Un gouvernement appuyé sur une telle majorité pourra-t-il la conserver après sa montée au pouvoir (et même aura-t'il jamais pu l'obtenir?) en disant: nous n'admettons pas que des élections ultérieures nous enlèvent notre majorité. Nous nous établissons de façon stable au pouvoir; pour cela, nous supprimons les élections; ou bien nous ne les autorisons plus que du genre désormais adopté par tous: vote libre, mais seulement en faveur du gouvernement?

Que diraient alors les paysans? Que diraient les intellectuels? Que diraient les forces patriotiques?

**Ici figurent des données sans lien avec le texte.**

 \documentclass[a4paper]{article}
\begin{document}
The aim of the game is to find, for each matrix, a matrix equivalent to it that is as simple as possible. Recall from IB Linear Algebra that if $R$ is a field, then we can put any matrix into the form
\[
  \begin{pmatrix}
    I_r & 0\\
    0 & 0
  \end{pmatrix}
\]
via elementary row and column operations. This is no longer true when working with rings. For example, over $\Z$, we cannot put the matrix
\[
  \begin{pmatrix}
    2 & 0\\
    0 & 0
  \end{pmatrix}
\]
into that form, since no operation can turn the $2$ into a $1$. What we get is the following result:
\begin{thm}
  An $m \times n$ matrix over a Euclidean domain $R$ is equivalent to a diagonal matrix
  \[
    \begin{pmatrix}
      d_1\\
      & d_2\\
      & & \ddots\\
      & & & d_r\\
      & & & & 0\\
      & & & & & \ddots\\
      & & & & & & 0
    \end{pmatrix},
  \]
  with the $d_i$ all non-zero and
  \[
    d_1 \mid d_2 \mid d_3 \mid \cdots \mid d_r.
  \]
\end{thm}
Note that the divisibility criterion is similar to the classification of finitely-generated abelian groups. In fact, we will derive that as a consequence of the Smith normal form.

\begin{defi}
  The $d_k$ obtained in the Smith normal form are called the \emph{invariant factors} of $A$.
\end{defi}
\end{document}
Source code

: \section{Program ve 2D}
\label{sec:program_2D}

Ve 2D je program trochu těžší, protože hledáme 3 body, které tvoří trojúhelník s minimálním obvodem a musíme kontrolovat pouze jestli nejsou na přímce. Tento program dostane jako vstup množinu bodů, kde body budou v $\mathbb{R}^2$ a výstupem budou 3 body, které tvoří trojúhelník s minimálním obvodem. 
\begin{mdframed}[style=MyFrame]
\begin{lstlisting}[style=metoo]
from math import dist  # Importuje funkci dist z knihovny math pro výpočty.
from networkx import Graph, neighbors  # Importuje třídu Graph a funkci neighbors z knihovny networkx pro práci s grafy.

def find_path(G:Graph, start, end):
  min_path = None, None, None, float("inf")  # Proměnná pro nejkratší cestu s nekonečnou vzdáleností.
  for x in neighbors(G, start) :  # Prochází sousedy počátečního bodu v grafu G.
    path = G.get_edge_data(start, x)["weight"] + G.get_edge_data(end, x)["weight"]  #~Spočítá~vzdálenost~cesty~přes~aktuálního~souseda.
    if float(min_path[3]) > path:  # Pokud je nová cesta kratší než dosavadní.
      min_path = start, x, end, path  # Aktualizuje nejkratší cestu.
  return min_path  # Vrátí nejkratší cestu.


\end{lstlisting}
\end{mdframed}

Imbus de constitutionnalisme à tout prix, ils pourraient évidemment descendre en armes dans la rue, comme le cas s'est déjà produit historiquement, si une dictature de droite voulait empêcher des élections gagnées d'avance par les forces «populaires» ou en annihiler les résultats. Mais ils ne le feraient certainement pas en faveur d'une dictature qui supprimerait justement toutes les garanties sacro-saintes au nom desquelles on aurait monté toute cette comédie de la pacifique conquête «socialiste» du pouvoir.

Voilà pourquoi, quand on s'appuie sur de telles forces, l'engagement de défendre par la violence la stabilité du gouvernement au cas où la majorité électorale viendrait à faire défaut est impossible non seulement à maintenir, mais même seulement à prendre.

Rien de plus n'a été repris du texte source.